The Commerce Department said retail sales fell by 0.3 percent in September after climbing by an upwardly revised 0.6 percent in August.

The drop came as a surprise to economists, who had expected sales to rise by 0.3 percent compared to the 0.4 percent increase originally reported for the previous month.

The unexpected decrease in retail sales was partly due to a notable pullback in sales by motor vehicle and parts dealers, which slumped by 0.9 percent in September after spiking by 1.9 percent in August.

Excluding the pullback in auto sales, however, retail sales still edged down by 0.1 percent in September after rising by a revised 0.2 percent in August.

Economists had expected ex-auto sales to rise by 0.2 percent compared to the unchanged reading originally reported for the previous month.
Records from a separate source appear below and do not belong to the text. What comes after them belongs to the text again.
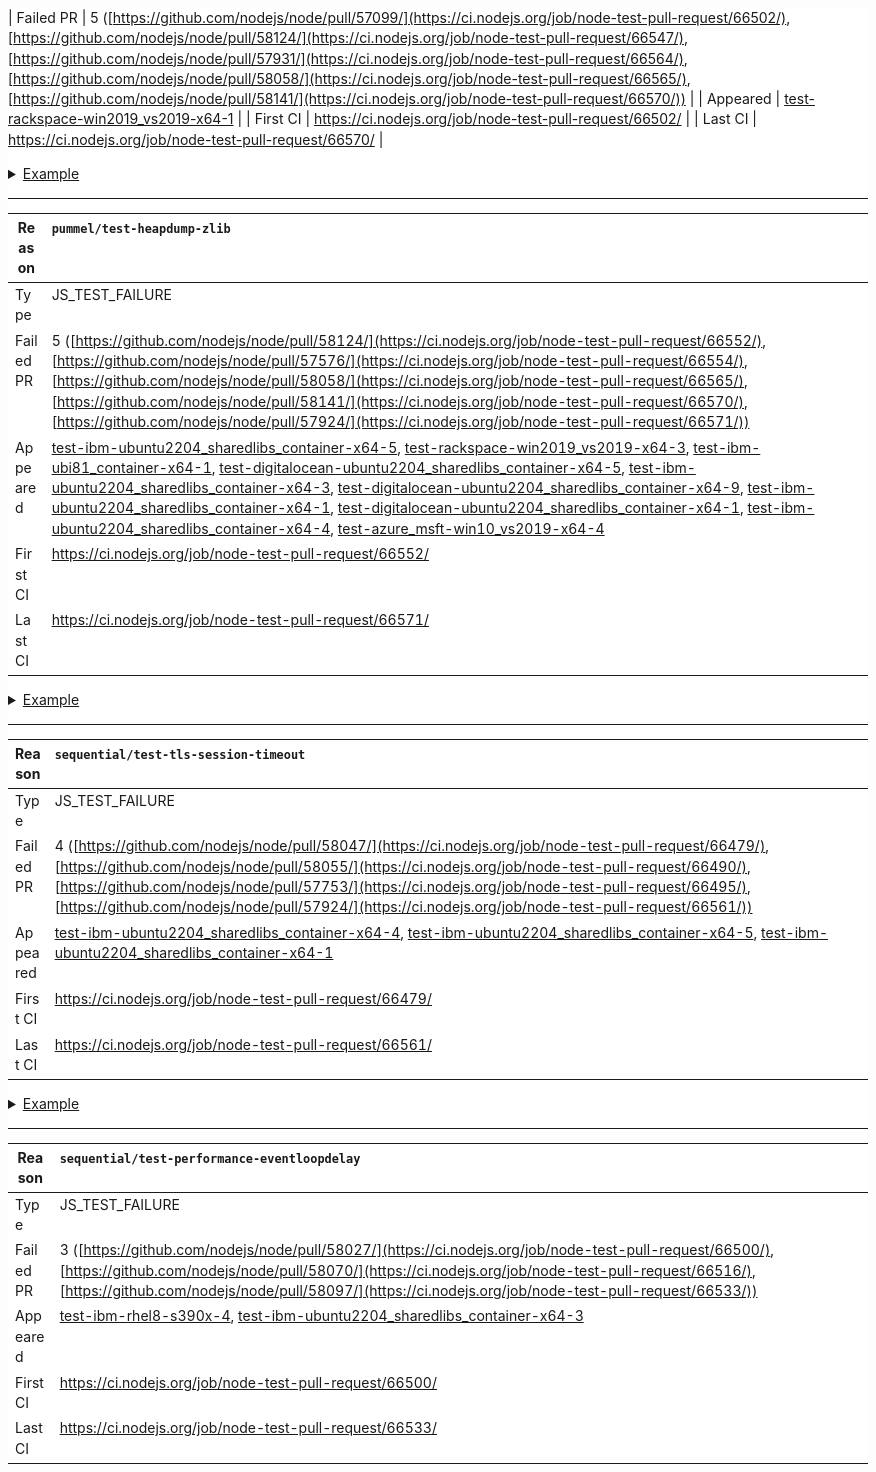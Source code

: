 | Failed PR | 5 ([https://github.com/nodejs/node/pull/57099/](https://ci.nodejs.org/job/node-test-pull-request/66502/), [https://github.com/nodejs/node/pull/58124/](https://ci.nodejs.org/job/node-test-pull-request/66547/), [https://github.com/nodejs/node/pull/57931/](https://ci.nodejs.org/job/node-test-pull-request/66564/), [https://github.com/nodejs/node/pull/58058/](https://ci.nodejs.org/job/node-test-pull-request/66565/), [https://github.com/nodejs/node/pull/58141/](https://ci.nodejs.org/job/node-test-pull-request/66570/)) |
| Appeared | [test-rackspace-win2019_vs2019-x64-1](https://ci.nodejs.org/job/node-test-binary-windows-js-suites/RUN_SUBSET=2,nodes=win2019-COMPILED_BY-vs2019/33969/console) |
| First CI | https://ci.nodejs.org/job/node-test-pull-request/66502/ |
| Last CI | https://ci.nodejs.org/job/node-test-pull-request/66570/ |

<details><summary><a href="https://ci.nodejs.org/job/node-test-binary-windows-js-suites/RUN_SUBSET=2,nodes=win2019-COMPILED_BY-vs2019/33969/console">Example</a></summary></details>

-------

| Reason | <code>pummel/test-heapdump-zlib</code> |
| - | :- |
| Type | JS_TEST_FAILURE |
| Failed PR | 5 ([https://github.com/nodejs/node/pull/58124/](https://ci.nodejs.org/job/node-test-pull-request/66552/), [https://github.com/nodejs/node/pull/57576/](https://ci.nodejs.org/job/node-test-pull-request/66554/), [https://github.com/nodejs/node/pull/58058/](https://ci.nodejs.org/job/node-test-pull-request/66565/), [https://github.com/nodejs/node/pull/58141/](https://ci.nodejs.org/job/node-test-pull-request/66570/), [https://github.com/nodejs/node/pull/57924/](https://ci.nodejs.org/job/node-test-pull-request/66571/)) |
| Appeared | [test-ibm-ubuntu2204_sharedlibs_container-x64-5](https://ci.nodejs.org/job/node-test-commit-linux-containered/nodes=ubuntu2204_sharedlibs_openssl30_x64/50423/console), [test-rackspace-win2019_vs2019-x64-3](https://ci.nodejs.org/job/node-test-binary-windows-js-suites/RUN_SUBSET=3,nodes=win2019-COMPILED_BY-vs2022_clang/33980/console), [test-ibm-ubi81_container-x64-1](https://ci.nodejs.org/job/node-test-commit-linux-containered/nodes=ubi81_sharedlibs_openssl111fips_x64/50418/console), [test-digitalocean-ubuntu2204_sharedlibs_container-x64-5](https://ci.nodejs.org/job/node-test-commit-linux-containered/nodes=ubuntu2204_sharedlibs_openssl31_x64/50414/console), [test-ibm-ubuntu2204_sharedlibs_container-x64-3](https://ci.nodejs.org/job/node-test-commit-linux-containered/nodes=ubuntu2204_sharedlibs_zlib_x64/50410/console), [test-digitalocean-ubuntu2204_sharedlibs_container-x64-9](https://ci.nodejs.org/job/node-test-commit-linux-containered/nodes=ubuntu2204_sharedlibs_openssl30_x64/50408/console), [test-ibm-ubuntu2204_sharedlibs_container-x64-1](https://ci.nodejs.org/job/node-test-commit-linux-containered/nodes=ubuntu2204_sharedlibs_icu_x64/50405/console), [test-digitalocean-ubuntu2204_sharedlibs_container-x64-1](https://ci.nodejs.org/job/node-test-commit-linux-containered/nodes=ubuntu2204_sharedlibs_openssl31_x64/50405/console), [test-ibm-ubuntu2204_sharedlibs_container-x64-4](https://ci.nodejs.org/job/node-test-commit-linux-containered/nodes=ubuntu2204_sharedlibs_openssl32_x64/50403/console), [test-azure_msft-win10_vs2019-x64-4](https://ci.nodejs.org/job/node-test-binary-windows-js-suites/RUN_SUBSET=3,nodes=win10-COMPILED_BY-vs2022_clang/33952/console) |
| First CI | https://ci.nodejs.org/job/node-test-pull-request/66552/ |
| Last CI | https://ci.nodejs.org/job/node-test-pull-request/66571/ |

<details><summary><a href="https://ci.nodejs.org/job/node-test-commit-linux-containered/nodes=ubuntu2204_sharedlibs_openssl30_x64/50423/console">Example</a></summary></details>

-------

| Reason | <code>sequential/test-tls-session-timeout</code> |
| - | :- |
| Type | JS_TEST_FAILURE |
| Failed PR | 4 ([https://github.com/nodejs/node/pull/58047/](https://ci.nodejs.org/job/node-test-pull-request/66479/), [https://github.com/nodejs/node/pull/58055/](https://ci.nodejs.org/job/node-test-pull-request/66490/), [https://github.com/nodejs/node/pull/57753/](https://ci.nodejs.org/job/node-test-pull-request/66495/), [https://github.com/nodejs/node/pull/57924/](https://ci.nodejs.org/job/node-test-pull-request/66561/)) |
| Appeared | [test-ibm-ubuntu2204_sharedlibs_container-x64-4](https://ci.nodejs.org/job/node-test-commit-linux-containered/nodes=ubuntu2204_sharedlibs_openssl32_x64/50414/console), [test-ibm-ubuntu2204_sharedlibs_container-x64-5](https://ci.nodejs.org/job/node-test-commit-linux-containered/nodes=ubuntu2204_sharedlibs_openssl35_x64/50329/console), [test-ibm-ubuntu2204_sharedlibs_container-x64-1](https://ci.nodejs.org/job/node-test-commit-linux-containered/nodes=ubuntu2204_sharedlibs_openssl35_x64/50311/console) |
| First CI | https://ci.nodejs.org/job/node-test-pull-request/66479/ |
| Last CI | https://ci.nodejs.org/job/node-test-pull-request/66561/ |

<details><summary><a href="https://ci.nodejs.org/job/node-test-commit-linux-containered/nodes=ubuntu2204_sharedlibs_openssl32_x64/50414/console">Example</a></summary></details>

-------

| Reason | <code>sequential/test-performance-eventloopdelay</code> |
| - | :- |
| Type | JS_TEST_FAILURE |
| Failed PR | 3 ([https://github.com/nodejs/node/pull/58027/](https://ci.nodejs.org/job/node-test-pull-request/66500/), [https://github.com/nodejs/node/pull/58070/](https://ci.nodejs.org/job/node-test-pull-request/66516/), [https://github.com/nodejs/node/pull/58097/](https://ci.nodejs.org/job/node-test-pull-request/66533/)) |
| Appeared | [test-ibm-rhel8-s390x-4](https://ci.nodejs.org/job/node-test-commit-linuxone/nodes=rhel8-s390x/49240/console), [test-ibm-ubuntu2204_sharedlibs_container-x64-3](https://ci.nodejs.org/job/node-test-commit-linux-containered/nodes=ubuntu2204_sharedlibs_withoutintl_x64/50357/console) |
| First CI | https://ci.nodejs.org/job/node-test-pull-request/66500/ |
| Last CI | https://ci.nodejs.org/job/node-test-pull-request/66533/ |
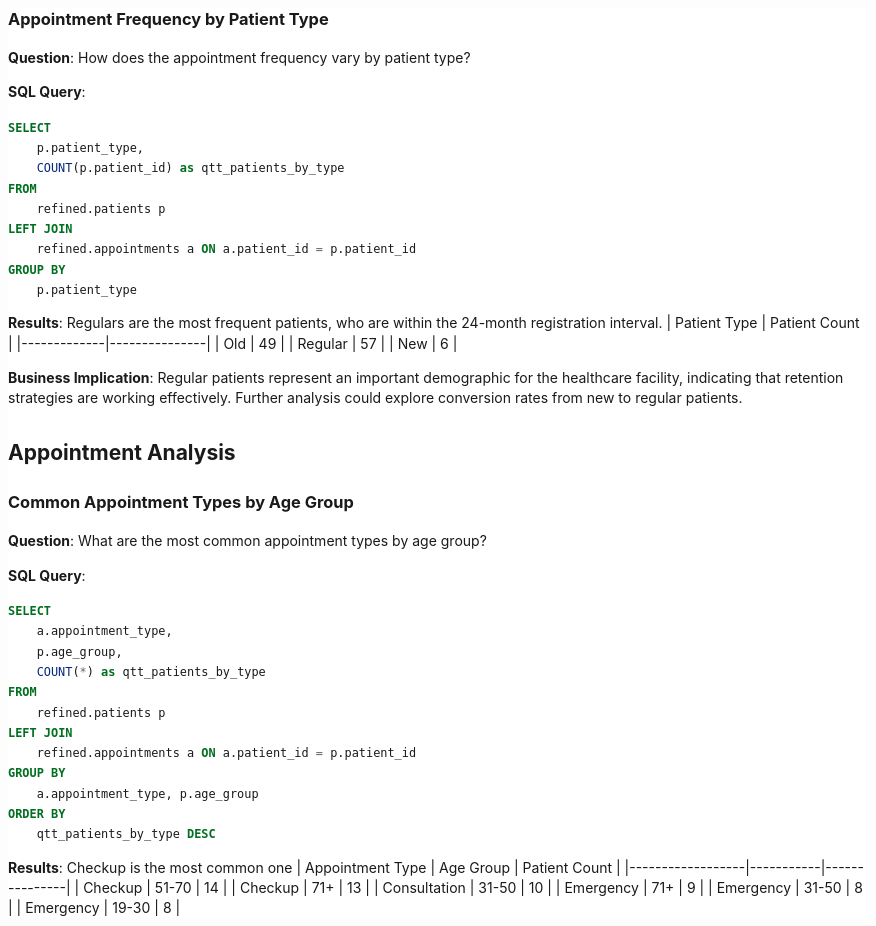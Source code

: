 ### Appointment Frequency by Patient Type
**Question**: How does the appointment frequency vary by patient type?

**SQL Query**:
```sql
SELECT 
    p.patient_type,
    COUNT(p.patient_id) as qtt_patients_by_type
FROM 
    refined.patients p
LEFT JOIN 
    refined.appointments a ON a.patient_id = p.patient_id
GROUP BY 
    p.patient_type
```

**Results**: Regulars are the most frequent patients, who are within the 24-month registration interval.
| Patient Type | Patient Count |
|-------------|---------------|
| Old         | 49            |
| Regular     | 57            |
| New         | 6             |

**Business Implication**: Regular patients represent an important demographic for the healthcare facility, indicating that retention strategies are working effectively. Further analysis could explore conversion rates from new to regular patients.

## Appointment Analysis

### Common Appointment Types by Age Group
**Question**: What are the most common appointment types by age group?

**SQL Query**:
```sql
SELECT 
    a.appointment_type,
    p.age_group,
    COUNT(*) as qtt_patients_by_type
FROM 
    refined.patients p
LEFT JOIN 
    refined.appointments a ON a.patient_id = p.patient_id
GROUP BY 
    a.appointment_type, p.age_group 
ORDER BY 
    qtt_patients_by_type DESC
```

**Results**: Checkup is the most common one
| Appointment Type | Age Group | Patient Count |
|------------------|-----------|---------------|
| Checkup          | 51-70     | 14            |
| Checkup          | 71+       | 13            |
| Consultation     | 31-50     | 10            |
| Emergency        | 71+       | 9             |
| Emergency        | 31-50     | 8             |
| Emergency        | 19-30     | 8             |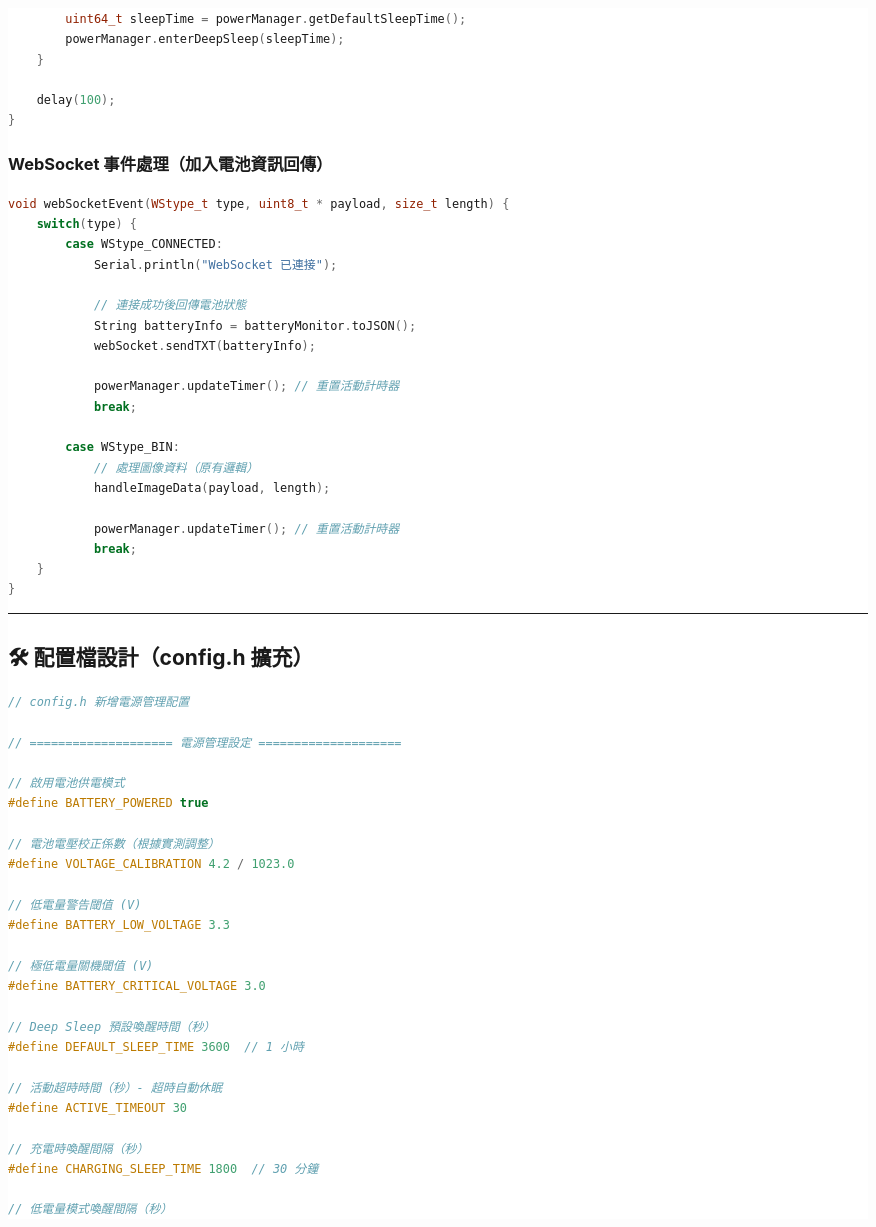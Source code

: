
 ```cpp
        uint64_t sleepTime = powerManager.getDefaultSleepTime();
        powerManager.enterDeepSleep(sleepTime);
    }
    
    delay(100);
}
```

### WebSocket 事件處理（加入電池資訊回傳）

```cpp
void webSocketEvent(WStype_t type, uint8_t * payload, size_t length) {
    switch(type) {
        case WStype_CONNECTED:
            Serial.println("WebSocket 已連接");
            
            // 連接成功後回傳電池狀態
            String batteryInfo = batteryMonitor.toJSON();
            webSocket.sendTXT(batteryInfo);
            
            powerManager.updateTimer(); // 重置活動計時器
            break;
            
        case WStype_BIN:
            // 處理圖像資料（原有邏輯）
            handleImageData(payload, length);
            
            powerManager.updateTimer(); // 重置活動計時器
            break;
    }
}
```

---

## 🛠️ 配置檔設計（config.h 擴充）

```cpp
// config.h 新增電源管理配置

// ==================== 電源管理設定 ====================

// 啟用電池供電模式
#define BATTERY_POWERED true

// 電池電壓校正係數（根據實測調整）
#define VOLTAGE_CALIBRATION 4.2 / 1023.0

// 低電量警告閾值 (V)
#define BATTERY_LOW_VOLTAGE 3.3

// 極低電量關機閾值 (V)
#define BATTERY_CRITICAL_VOLTAGE 3.0

// Deep Sleep 預設喚醒時間（秒）
#define DEFAULT_SLEEP_TIME 3600  // 1 小時

// 活動超時時間（秒）- 超時自動休眠
#define ACTIVE_TIMEOUT 30

// 充電時喚醒間隔（秒）
#define CHARGING_SLEEP_TIME 1800  // 30 分鐘

// 低電量模式喚醒間隔（秒）
```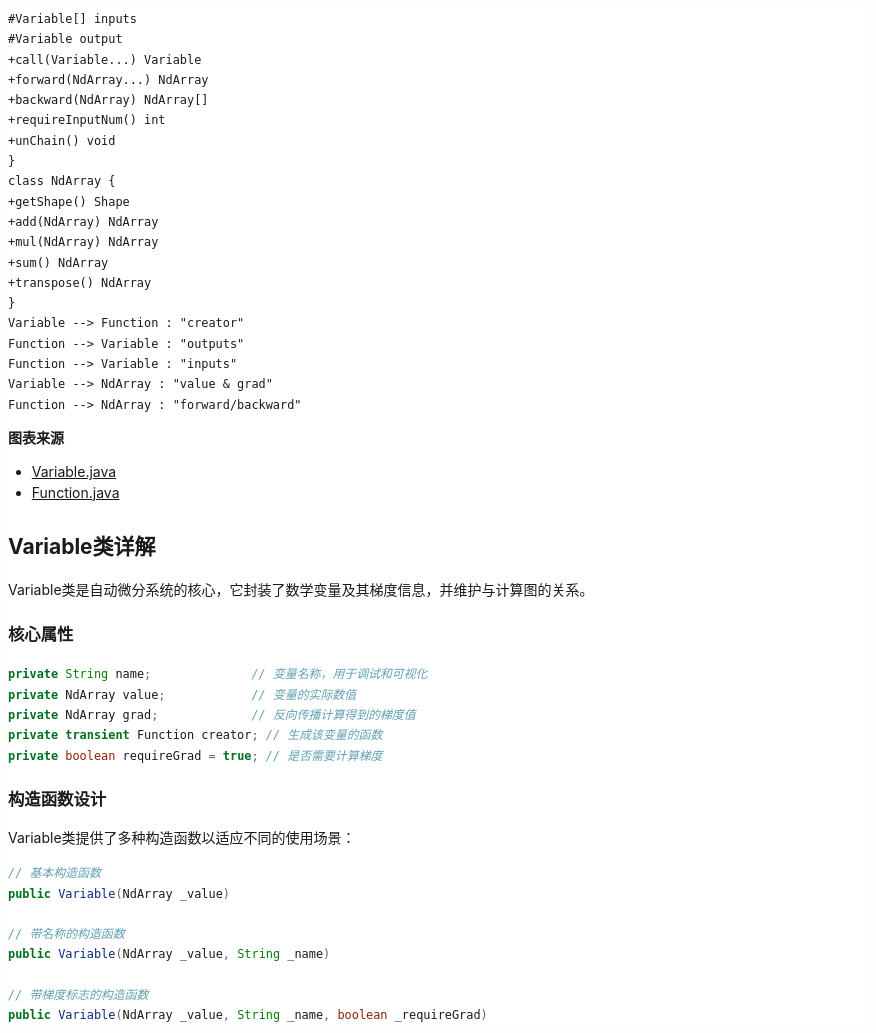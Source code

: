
 ```mermaid
#Variable[] inputs
#Variable output
+call(Variable...) Variable
+forward(NdArray...) NdArray
+backward(NdArray) NdArray[]
+requireInputNum() int
+unChain() void
}
class NdArray {
+getShape() Shape
+add(NdArray) NdArray
+mul(NdArray) NdArray
+sum() NdArray
+transpose() NdArray
}
Variable --> Function : "creator"
Function --> Variable : "outputs"
Function --> Variable : "inputs"
Variable --> NdArray : "value & grad"
Function --> NdArray : "forward/backward"
```

**图表来源**
- [Variable.java](file://tinyai-dl-func/src/main/java/io/leavesfly/tinyai/func/Variable.java#L20-L60)
- [Function.java](file://tinyai-dl-func/src/main/java/io/leavesfly/tinyai/func/Function.java#L15-L50)

## Variable类详解

Variable类是自动微分系统的核心，它封装了数学变量及其梯度信息，并维护与计算图的关系。

### 核心属性

```java
private String name;              // 变量名称，用于调试和可视化
private NdArray value;            // 变量的实际数值
private NdArray grad;             // 反向传播计算得到的梯度值
private transient Function creator; // 生成该变量的函数
private boolean requireGrad = true; // 是否需要计算梯度
```

### 构造函数设计

Variable类提供了多种构造函数以适应不同的使用场景：

```java
// 基本构造函数
public Variable(NdArray _value)

// 带名称的构造函数
public Variable(NdArray _value, String _name)

// 带梯度标志的构造函数
public Variable(NdArray _value, String _name, boolean _requireGrad)
```
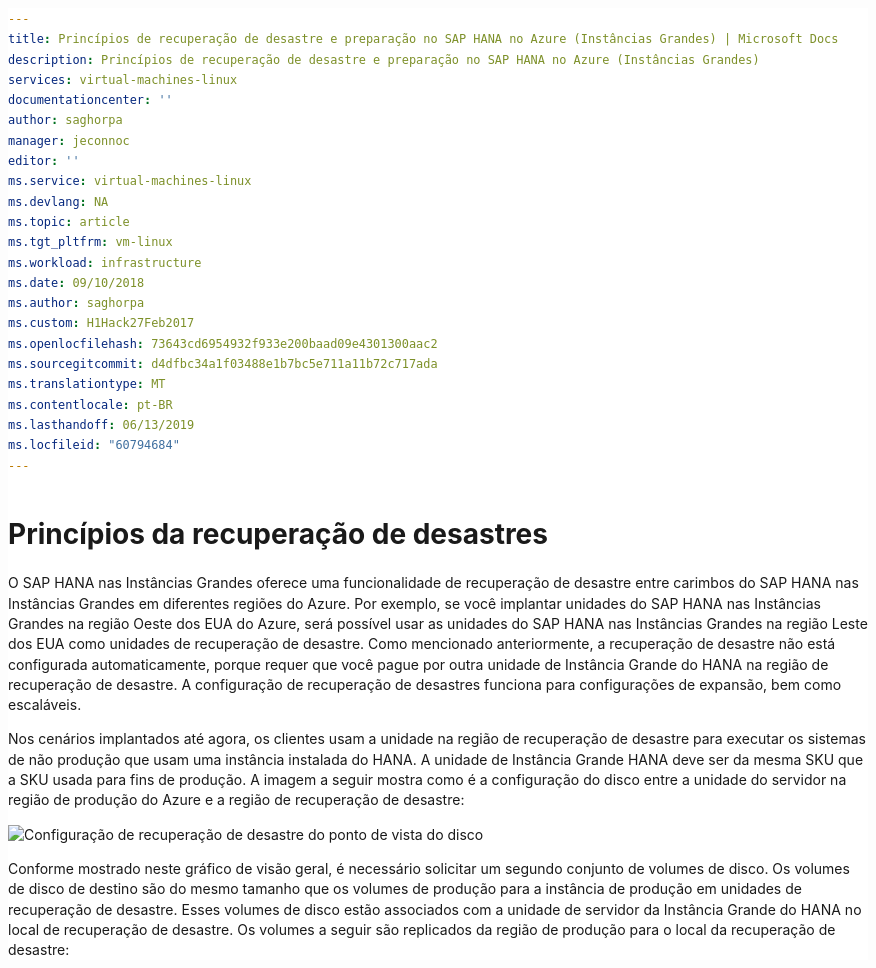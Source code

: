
 ```yaml
---
title: Princípios de recuperação de desastre e preparação no SAP HANA no Azure (Instâncias Grandes) | Microsoft Docs
description: Princípios de recuperação de desastre e preparação no SAP HANA no Azure (Instâncias Grandes)
services: virtual-machines-linux
documentationcenter: ''
author: saghorpa
manager: jeconnoc
editor: ''
ms.service: virtual-machines-linux
ms.devlang: NA
ms.topic: article
ms.tgt_pltfrm: vm-linux
ms.workload: infrastructure
ms.date: 09/10/2018
ms.author: saghorpa
ms.custom: H1Hack27Feb2017
ms.openlocfilehash: 73643cd6954932f933e200baad09e4301300aac2
ms.sourcegitcommit: d4dfbc34a1f03488e1b7bc5e711a11b72c717ada
ms.translationtype: MT
ms.contentlocale: pt-BR
ms.lasthandoff: 06/13/2019
ms.locfileid: "60794684"
---
```

# <a name="disaster-recovery-principles"></a>Princípios da recuperação de desastres

O SAP HANA nas Instâncias Grandes oferece uma funcionalidade de recuperação de desastre entre carimbos do SAP HANA nas Instâncias Grandes em diferentes regiões do Azure. Por exemplo, se você implantar unidades do SAP HANA nas Instâncias Grandes na região Oeste dos EUA do Azure, será possível usar as unidades do SAP HANA nas Instâncias Grandes na região Leste dos EUA como unidades de recuperação de desastre. Como mencionado anteriormente, a recuperação de desastre não está configurada automaticamente, porque requer que você pague por outra unidade de Instância Grande do HANA na região de recuperação de desastre. A configuração de recuperação de desastres funciona para configurações de expansão, bem como escaláveis. 

Nos cenários implantados até agora, os clientes usam a unidade na região de recuperação de desastre para executar os sistemas de não produção que usam uma instância instalada do HANA. A unidade de Instância Grande HANA deve ser da mesma SKU que a SKU usada para fins de produção. A imagem a seguir mostra como é a configuração do disco entre a unidade do servidor na região de produção do Azure e a região de recuperação de desastre:

![Configuração de recuperação de desastre do ponto de vista do disco](./media/hana-overview-high-availability-disaster-recovery/disaster_recovery_setup.PNG)

Conforme mostrado neste gráfico de visão geral, é necessário solicitar um segundo conjunto de volumes de disco. Os volumes de disco de destino são do mesmo tamanho que os volumes de produção para a instância de produção em unidades de recuperação de desastre. Esses volumes de disco estão associados com a unidade de servidor da Instância Grande do HANA no local de recuperação de desastre. Os volumes a seguir são replicados da região de produção para o local da recuperação de desastre:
Sales by building materials and supplies dealers, department stores, and gas stations showed significant decreases, offsetting a spike in sales by clothing and accessories stores.

Meanwhile, the report said closely watched core retail sales, which exclude autos, gasoline, building materials and food services, were unchanged in September after rising by 0.3 percent in August

"Overall, the retail sales figures support our view that economic growth is slowing," said Michael Pearce, Senior U.S. Economist at Capital Economics.

He added, "We expect a further slowdown to 1.0% annualized in the fourth quarter, ultimately prompting the Fed to cut rates by 25bp one more time at its December meeting."